Violet D’Mello, 60, was attacked in an enclosure in a game reserve where visitors are taken by a guide to stroke a pair of “tame” big cats for £4.50. She played dead as one mauled her head, legs and stomach while the other tore at her face in the horrifying three-minute ordeal. Doctors say she was lucky to escape alive.
Violet’s husband Archie, a former engineer with British International Helicopters based at Sumburgh, had splashed out on the month-long tour of South Africa for Violet’s 60th birthday.
The 64-year-old was taking photos when the cheetahs pounced, not immediately realising what was happening. Eventually a receptionist got a stick, which the wildlife guide used to chase off the cats at the Kragga Kamma Game Reserve near Port Elizabeth.
The attack took place on 28th April while Violet, who once worked in the canteen at Sandwick Junior High School and who now lives with Archie in Aberdeen, was in a tourist petting pen with the cheetah brothers Mark and Monty. She posed for a photo with the cheetahs, but things changed suddenly when one of them starting biting the leg of a eight-year-old girl who was also in the enclosure. As Violet went to comfort the girl’s brother, the cheetahs turned on her.
She said: “I never imagined they would attack me because I was an adult. But the next thing I knew I was on the floor and the cheetah was right on top of me.
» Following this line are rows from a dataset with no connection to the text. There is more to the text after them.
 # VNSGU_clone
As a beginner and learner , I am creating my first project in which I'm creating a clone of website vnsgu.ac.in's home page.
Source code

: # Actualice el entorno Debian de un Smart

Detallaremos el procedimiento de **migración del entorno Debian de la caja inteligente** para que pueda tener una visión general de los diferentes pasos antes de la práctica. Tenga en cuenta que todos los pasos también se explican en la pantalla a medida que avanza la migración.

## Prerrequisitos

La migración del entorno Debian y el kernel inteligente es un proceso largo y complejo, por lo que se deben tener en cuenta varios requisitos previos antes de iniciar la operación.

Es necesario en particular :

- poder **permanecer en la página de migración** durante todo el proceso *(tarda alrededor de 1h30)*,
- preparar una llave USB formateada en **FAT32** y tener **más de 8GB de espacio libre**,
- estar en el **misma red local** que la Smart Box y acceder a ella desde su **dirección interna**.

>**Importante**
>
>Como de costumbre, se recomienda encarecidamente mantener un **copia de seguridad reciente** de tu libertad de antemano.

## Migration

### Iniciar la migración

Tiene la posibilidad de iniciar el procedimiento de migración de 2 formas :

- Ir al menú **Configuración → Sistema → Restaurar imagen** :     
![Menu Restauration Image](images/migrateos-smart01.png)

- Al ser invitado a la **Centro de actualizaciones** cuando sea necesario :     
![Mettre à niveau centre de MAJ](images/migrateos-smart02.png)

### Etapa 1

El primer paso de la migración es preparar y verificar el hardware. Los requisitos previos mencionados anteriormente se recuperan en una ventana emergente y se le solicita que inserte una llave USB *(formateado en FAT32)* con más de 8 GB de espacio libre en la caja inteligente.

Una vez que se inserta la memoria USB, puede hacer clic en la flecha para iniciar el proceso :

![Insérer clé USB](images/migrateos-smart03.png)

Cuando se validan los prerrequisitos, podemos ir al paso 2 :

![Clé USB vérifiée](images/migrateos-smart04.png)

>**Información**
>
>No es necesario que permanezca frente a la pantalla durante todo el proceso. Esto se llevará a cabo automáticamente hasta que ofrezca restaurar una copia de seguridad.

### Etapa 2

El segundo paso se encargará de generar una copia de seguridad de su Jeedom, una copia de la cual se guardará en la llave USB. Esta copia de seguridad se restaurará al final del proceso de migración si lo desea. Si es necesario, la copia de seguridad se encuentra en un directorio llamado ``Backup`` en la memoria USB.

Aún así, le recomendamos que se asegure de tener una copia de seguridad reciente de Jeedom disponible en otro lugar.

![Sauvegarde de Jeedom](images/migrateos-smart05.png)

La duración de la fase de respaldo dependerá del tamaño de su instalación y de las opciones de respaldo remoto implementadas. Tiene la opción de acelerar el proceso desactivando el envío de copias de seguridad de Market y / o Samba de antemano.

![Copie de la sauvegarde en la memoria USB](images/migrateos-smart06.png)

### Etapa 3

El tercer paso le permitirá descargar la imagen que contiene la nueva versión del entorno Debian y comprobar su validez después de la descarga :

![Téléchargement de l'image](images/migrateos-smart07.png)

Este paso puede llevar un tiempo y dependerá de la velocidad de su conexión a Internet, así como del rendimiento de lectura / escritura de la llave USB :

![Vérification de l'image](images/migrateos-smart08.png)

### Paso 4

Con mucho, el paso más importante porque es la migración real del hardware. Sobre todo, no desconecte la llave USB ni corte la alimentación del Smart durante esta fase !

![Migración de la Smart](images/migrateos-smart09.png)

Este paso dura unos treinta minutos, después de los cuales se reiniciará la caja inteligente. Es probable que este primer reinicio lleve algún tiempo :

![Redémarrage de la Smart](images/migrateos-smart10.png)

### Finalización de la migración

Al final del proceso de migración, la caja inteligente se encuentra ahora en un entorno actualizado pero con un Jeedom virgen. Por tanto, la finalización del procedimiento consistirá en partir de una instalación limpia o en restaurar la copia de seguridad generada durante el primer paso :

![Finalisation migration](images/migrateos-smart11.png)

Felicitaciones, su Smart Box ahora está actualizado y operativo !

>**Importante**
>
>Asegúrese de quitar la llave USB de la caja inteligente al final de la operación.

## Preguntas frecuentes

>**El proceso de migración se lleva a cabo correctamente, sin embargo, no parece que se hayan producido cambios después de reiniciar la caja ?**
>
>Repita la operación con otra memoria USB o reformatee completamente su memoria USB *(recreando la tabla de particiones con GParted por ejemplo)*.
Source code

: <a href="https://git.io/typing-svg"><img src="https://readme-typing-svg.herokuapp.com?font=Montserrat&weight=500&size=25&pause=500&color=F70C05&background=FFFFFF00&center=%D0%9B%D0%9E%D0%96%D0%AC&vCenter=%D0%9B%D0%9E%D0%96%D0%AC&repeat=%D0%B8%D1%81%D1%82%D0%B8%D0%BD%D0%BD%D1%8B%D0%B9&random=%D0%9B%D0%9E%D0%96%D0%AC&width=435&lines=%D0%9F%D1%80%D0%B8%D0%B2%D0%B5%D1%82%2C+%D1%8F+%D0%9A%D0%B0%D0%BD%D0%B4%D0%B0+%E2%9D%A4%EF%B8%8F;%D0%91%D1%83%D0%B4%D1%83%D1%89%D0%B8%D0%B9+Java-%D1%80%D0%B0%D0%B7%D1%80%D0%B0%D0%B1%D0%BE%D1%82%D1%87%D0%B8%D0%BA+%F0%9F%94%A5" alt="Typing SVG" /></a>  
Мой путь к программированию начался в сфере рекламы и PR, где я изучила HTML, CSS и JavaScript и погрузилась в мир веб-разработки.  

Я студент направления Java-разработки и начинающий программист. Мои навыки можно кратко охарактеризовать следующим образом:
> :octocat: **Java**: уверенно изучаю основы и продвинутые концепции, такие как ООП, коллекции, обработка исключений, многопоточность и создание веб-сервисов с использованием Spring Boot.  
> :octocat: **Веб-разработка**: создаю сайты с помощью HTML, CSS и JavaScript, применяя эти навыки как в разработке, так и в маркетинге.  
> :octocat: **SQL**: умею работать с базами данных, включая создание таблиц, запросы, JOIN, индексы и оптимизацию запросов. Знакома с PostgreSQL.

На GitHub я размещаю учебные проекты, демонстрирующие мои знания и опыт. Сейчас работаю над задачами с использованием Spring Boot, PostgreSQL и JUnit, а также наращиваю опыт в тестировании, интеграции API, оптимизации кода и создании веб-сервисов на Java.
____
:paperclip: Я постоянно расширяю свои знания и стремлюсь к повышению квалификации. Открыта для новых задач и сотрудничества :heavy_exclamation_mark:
It started scratching me really badly and then I could feel the other one come up too and one of them got my neck in its mouth.
“I was just screaming and trying to get my hands up around my neck to protect myself, but I was being bitten all over my legs and down my side near my kidneys.
“People all around were screaming, and I had no idea how I would escape. Something inside me said: ‘Don’t move. Don’t react at all. Just play dead’.
“Eventually someone came and chased them off me and my husband picked me up off the floor.”
Violet was left with heavy bleeding from cuts to her legs, head and stomach. Archie said: “She was in a terrible state and bleeding badly, particularly from the wound on her head.”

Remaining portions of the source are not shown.